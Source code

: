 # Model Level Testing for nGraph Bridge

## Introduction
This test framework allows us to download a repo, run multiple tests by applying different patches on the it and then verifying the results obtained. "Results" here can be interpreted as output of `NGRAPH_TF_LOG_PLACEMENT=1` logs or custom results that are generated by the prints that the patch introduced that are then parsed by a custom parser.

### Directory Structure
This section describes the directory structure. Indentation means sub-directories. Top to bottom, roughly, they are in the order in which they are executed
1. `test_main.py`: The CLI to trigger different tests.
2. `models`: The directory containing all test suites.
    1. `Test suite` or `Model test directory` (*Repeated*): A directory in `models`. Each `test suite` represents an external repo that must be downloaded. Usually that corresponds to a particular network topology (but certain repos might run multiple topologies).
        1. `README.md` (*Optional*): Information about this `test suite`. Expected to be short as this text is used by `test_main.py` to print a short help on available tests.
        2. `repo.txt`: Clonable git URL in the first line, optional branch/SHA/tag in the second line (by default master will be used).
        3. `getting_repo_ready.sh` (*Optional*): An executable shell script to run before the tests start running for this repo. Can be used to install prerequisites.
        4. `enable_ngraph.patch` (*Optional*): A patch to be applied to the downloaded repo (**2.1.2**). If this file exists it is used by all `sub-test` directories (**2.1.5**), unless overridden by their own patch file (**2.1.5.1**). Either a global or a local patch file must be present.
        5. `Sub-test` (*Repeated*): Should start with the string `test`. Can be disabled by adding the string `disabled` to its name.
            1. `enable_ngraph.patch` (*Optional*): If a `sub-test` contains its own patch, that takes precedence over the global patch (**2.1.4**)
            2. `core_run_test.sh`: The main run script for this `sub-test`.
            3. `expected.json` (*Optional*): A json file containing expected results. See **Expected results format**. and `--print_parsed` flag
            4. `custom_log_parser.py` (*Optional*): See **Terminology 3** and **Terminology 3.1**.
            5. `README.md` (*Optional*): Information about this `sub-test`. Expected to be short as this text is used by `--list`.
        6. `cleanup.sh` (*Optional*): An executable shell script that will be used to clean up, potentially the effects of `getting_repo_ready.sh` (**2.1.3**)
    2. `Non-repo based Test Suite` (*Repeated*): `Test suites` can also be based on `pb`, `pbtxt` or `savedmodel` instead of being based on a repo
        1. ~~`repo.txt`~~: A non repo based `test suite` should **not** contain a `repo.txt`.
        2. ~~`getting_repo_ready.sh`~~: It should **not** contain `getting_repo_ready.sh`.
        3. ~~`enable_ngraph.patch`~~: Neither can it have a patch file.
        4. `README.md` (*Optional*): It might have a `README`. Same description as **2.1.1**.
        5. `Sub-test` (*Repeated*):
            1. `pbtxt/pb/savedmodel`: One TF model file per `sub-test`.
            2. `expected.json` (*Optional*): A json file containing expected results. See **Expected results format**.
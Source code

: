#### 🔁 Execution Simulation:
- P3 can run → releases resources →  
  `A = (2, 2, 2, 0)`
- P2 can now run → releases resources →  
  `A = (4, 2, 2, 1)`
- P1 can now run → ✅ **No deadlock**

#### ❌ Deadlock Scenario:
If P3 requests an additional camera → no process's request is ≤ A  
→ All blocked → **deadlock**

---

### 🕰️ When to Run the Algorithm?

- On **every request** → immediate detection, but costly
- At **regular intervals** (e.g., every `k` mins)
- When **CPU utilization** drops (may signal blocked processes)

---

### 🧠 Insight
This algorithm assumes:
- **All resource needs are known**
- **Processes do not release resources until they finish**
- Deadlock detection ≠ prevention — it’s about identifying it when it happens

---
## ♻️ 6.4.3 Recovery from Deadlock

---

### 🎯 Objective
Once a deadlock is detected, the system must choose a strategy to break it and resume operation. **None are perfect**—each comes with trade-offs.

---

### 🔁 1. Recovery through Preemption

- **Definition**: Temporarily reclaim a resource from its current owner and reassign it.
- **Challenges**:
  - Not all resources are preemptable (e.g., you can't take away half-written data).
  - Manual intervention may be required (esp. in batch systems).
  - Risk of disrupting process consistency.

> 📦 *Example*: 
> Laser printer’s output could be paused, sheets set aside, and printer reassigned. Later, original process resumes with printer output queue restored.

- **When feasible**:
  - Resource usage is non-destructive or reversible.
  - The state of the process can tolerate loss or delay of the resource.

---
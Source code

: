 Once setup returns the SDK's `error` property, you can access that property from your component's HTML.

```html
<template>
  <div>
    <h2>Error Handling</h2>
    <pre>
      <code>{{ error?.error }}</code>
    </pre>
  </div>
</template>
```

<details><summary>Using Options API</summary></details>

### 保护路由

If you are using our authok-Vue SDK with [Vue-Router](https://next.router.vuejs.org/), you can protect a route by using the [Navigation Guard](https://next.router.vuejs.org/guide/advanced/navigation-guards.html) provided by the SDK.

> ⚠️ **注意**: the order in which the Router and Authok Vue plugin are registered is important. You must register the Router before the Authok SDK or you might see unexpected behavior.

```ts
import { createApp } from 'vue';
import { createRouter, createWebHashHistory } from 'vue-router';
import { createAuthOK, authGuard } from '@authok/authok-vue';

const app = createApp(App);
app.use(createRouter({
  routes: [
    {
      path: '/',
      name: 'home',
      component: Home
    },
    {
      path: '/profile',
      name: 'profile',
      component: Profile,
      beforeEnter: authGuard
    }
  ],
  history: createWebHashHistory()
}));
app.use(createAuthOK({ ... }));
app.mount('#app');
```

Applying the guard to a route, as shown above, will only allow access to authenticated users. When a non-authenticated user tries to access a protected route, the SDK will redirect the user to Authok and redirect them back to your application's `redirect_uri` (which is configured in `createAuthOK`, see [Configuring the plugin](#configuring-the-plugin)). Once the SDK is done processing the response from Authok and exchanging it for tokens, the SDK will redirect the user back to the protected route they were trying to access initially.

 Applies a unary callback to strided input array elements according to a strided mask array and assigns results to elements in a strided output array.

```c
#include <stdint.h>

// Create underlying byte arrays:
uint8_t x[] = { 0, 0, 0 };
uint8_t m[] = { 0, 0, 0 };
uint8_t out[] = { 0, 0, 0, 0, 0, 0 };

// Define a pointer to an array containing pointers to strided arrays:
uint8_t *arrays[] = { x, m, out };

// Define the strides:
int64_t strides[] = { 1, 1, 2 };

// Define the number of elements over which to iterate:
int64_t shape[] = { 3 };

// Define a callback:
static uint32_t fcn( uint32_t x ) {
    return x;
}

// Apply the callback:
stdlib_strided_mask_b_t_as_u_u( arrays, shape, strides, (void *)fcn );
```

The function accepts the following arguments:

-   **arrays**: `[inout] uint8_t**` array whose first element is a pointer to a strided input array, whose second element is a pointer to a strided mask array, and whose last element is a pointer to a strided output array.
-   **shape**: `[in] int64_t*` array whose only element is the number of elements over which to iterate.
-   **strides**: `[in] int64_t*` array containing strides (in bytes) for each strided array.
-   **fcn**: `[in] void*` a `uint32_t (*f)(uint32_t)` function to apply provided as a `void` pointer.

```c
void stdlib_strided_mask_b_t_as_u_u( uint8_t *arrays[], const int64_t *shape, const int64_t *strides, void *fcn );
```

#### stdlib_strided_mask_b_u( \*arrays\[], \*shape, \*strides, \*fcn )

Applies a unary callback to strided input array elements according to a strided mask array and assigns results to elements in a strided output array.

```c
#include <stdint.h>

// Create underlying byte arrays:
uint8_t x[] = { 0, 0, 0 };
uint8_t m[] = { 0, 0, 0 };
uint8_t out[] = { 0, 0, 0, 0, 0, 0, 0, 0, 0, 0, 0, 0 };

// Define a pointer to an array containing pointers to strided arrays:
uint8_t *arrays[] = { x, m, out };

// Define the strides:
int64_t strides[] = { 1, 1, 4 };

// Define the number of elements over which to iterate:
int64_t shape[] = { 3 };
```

-------------------------

→ Try it: Extract the complete listing verbatim.

→ Response to this exercise:
Source code

: # Model Level Testing for nGraph Bridge

## Introduction
This test framework allows us to download a repo, run multiple tests by applying different patches on the it and then verifying the results obtained. "Results" here can be interpreted as output of `NGRAPH_TF_LOG_PLACEMENT=1` logs or custom results that are generated by the prints that the patch introduced that are then parsed by a custom parser.

### Directory Structure
This section describes the directory structure. Indentation means sub-directories. Top to bottom, roughly, they are in the order in which they are executed
1. `test_main.py`: The CLI to trigger different tests.
2. `models`: The directory containing all test suites.
    1. `Test suite` or `Model test directory` (*Repeated*): A directory in `models`. Each `test suite` represents an external repo that must be downloaded. Usually that corresponds to a particular network topology (but certain repos might run multiple topologies).
        1. `README.md` (*Optional*): Information about this `test suite`. Expected to be short as this text is used by `test_main.py` to print a short help on available tests.
        2. `repo.txt`: Clonable git URL in the first line, optional branch/SHA/tag in the second line (by default master will be used).
        3. `getting_repo_ready.sh` (*Optional*): An executable shell script to run before the tests start running for this repo. Can be used to install prerequisites.
        4. `enable_ngraph.patch` (*Optional*): A patch to be applied to the downloaded repo (**2.1.2**). If this file exists it is used by all `sub-test` directories (**2.1.5**), unless overridden by their own patch file (**2.1.5.1**). Either a global or a local patch file must be present.
        5. `Sub-test` (*Repeated*): Should start with the string `test`. Can be disabled by adding the string `disabled` to its name.
            1. `enable_ngraph.patch` (*Optional*): If a `sub-test` contains its own patch, that takes precedence over the global patch (**2.1.4**)
            2. `core_run_test.sh`: The main run script for this `sub-test`.
            3. `expected.json` (*Optional*): A json file containing expected results. See **Expected results format**. and `--print_parsed` flag
            4. `custom_log_parser.py` (*Optional*): See **Terminology 3** and **Terminology 3.1**.
            5. `README.md` (*Optional*): Information about this `sub-test`. Expected to be short as this text is used by `--list`.
        6. `cleanup.sh` (*Optional*): An executable shell script that will be used to clean up, potentially the effects of `getting_repo_ready.sh` (**2.1.3**)
    2. `Non-repo based Test Suite` (*Repeated*): `Test suites` can also be based on `pb`, `pbtxt` or `savedmodel` instead of being based on a repo
        1. ~~`repo.txt`~~: A non repo based `test suite` should **not** contain a `repo.txt`.
        2. ~~`getting_repo_ready.sh`~~: It should **not** contain `getting_repo_ready.sh`.
        3. ~~`enable_ngraph.patch`~~: Neither can it have a patch file.
        4. `README.md` (*Optional*): It might have a `README`. Same description as **2.1.1**.
        5. `Sub-test` (*Repeated*):
            1. `pbtxt/pb/savedmodel`: One TF model file per `sub-test`.
            2. `expected.json` (*Optional*): A json file containing expected results. See **Expected results format**.
Source code

:#### 🔁 Execution Simulation:
- P3 can run → releases resources →  
  `A = (2, 2, 2, 0)`
- P2 can now run → releases resources →  
  `A = (4, 2, 2, 1)`
- P1 can now run → ✅ **No deadlock**

#### ❌ Deadlock Scenario:
If P3 requests an additional camera → no process's request is ≤ A  
→ All blocked → **deadlock**

---

### 🕰️ When to Run the Algorithm?

- On **every request** → immediate detection, but costly
- At **regular intervals** (e.g., every `k` mins)
- When **CPU utilization** drops (may signal blocked processes)

---

### 🧠 Insight
This algorithm assumes:
- **All resource needs are known**
- **Processes do not release resources until they finish**
- Deadlock detection ≠ prevention — it’s about identifying it when it happens

---
## ♻️ 6.4.3 Recovery from Deadlock

---

### 🎯 Objective
Once a deadlock is detected, the system must choose a strategy to break it and resume operation. **None are perfect**—each comes with trade-offs.

---

### 🔁 1. Recovery through Preemption

- **Definition**: Temporarily reclaim a resource from its current owner and reassign it.
- **Challenges**:
  - Not all resources are preemptable (e.g., you can't take away half-written data).
  - Manual intervention may be required (esp. in batch systems).
  - Risk of disrupting process consistency.

> 📦 *Example*: 
> Laser printer’s output could be paused, sheets set aside, and printer reassigned. Later, original process resumes with printer output queue restored.

- **When feasible**:
  - Resource usage is non-destructive or reversible.
  - The state of the process can tolerate loss or delay of the resource.

---
Source code

: Once setup returns the SDK's `error` property, you can access that property from your component's HTML.

```html
<template>
  <div>
    <h2>Error Handling</h2>
    <pre>
      <code>{{ error?.error }}</code>
    </pre>
  </div>
</template>
```

<details><summary>Using Options API</summary></details>

### 保护路由

If you are using our authok-Vue SDK with [Vue-Router](https://next.router.vuejs.org/), you can protect a route by using the [Navigation Guard](https://next.router.vuejs.org/guide/advanced/navigation-guards.html) provided by the SDK.

> ⚠️ **注意**: the order in which the Router and Authok Vue plugin are registered is important. You must register the Router before the Authok SDK or you might see unexpected behavior.

```ts
import { createApp } from 'vue';
import { createRouter, createWebHashHistory } from 'vue-router';
import { createAuthOK, authGuard } from '@authok/authok-vue';

const app = createApp(App);
app.use(createRouter({
  routes: [
    {
      path: '/',
      name: 'home',
      component: Home
    },
    {
      path: '/profile',
      name: 'profile',
      component: Profile,
      beforeEnter: authGuard
    }
  ],
  history: createWebHashHistory()
}));
app.use(createAuthOK({ ... }));
app.mount('#app');
```

Applying the guard to a route, as shown above, will only allow access to authenticated users. When a non-authenticated user tries to access a protected route, the SDK will redirect the user to Authok and redirect them back to your application's `redirect_uri` (which is configured in `createAuthOK`, see [Configuring the plugin](#configuring-the-plugin)). Once the SDK is done processing the response from Authok and exchanging it for tokens, the SDK will redirect the user back to the protected route they were trying to access initially.

 Applies a unary callback to strided input array elements according to a strided mask array and assigns results to elements in a strided output array.

```c
#include <stdint.h>

// Create underlying byte arrays:
uint8_t x[] = { 0, 0, 0 };
uint8_t m[] = { 0, 0, 0 };
uint8_t out[] = { 0, 0, 0, 0, 0, 0 };

// Define a pointer to an array containing pointers to strided arrays:
uint8_t *arrays[] = { x, m, out };

// Define the strides:
int64_t strides[] = { 1, 1, 2 };

// Define the number of elements over which to iterate:
int64_t shape[] = { 3 };

// Define a callback:
static uint32_t fcn( uint32_t x ) {
    return x;
}

// Apply the callback:
stdlib_strided_mask_b_t_as_u_u( arrays, shape, strides, (void *)fcn );
```

The function accepts the following arguments:

-   **arrays**: `[inout] uint8_t**` array whose first element is a pointer to a strided input array, whose second element is a pointer to a strided mask array, and whose last element is a pointer to a strided output array.
-   **shape**: `[in] int64_t*` array whose only element is the number of elements over which to iterate.
-   **strides**: `[in] int64_t*` array containing strides (in bytes) for each strided array.
-   **fcn**: `[in] void*` a `uint32_t (*f)(uint32_t)` function to apply provided as a `void` pointer.

```c
void stdlib_strided_mask_b_t_as_u_u( uint8_t *arrays[], const int64_t *shape, const int64_t *strides, void *fcn );
```

#### stdlib_strided_mask_b_u( \*arrays\[], \*shape, \*strides, \*fcn )

Applies a unary callback to strided input array elements according to a strided mask array and assigns results to elements in a strided output array.

```c
#include <stdint.h>

// Create underlying byte arrays:
uint8_t x[] = { 0, 0, 0 };
uint8_t m[] = { 0, 0, 0 };
uint8_t out[] = { 0, 0, 0, 0, 0, 0, 0, 0, 0, 0, 0, 0 };

// Define a pointer to an array containing pointers to strided arrays:
uint8_t *arrays[] = { x, m, out };

// Define the strides:
int64_t strides[] = { 1, 1, 4 };

// Define the number of elements over which to iterate:
int64_t shape[] = { 3 };
```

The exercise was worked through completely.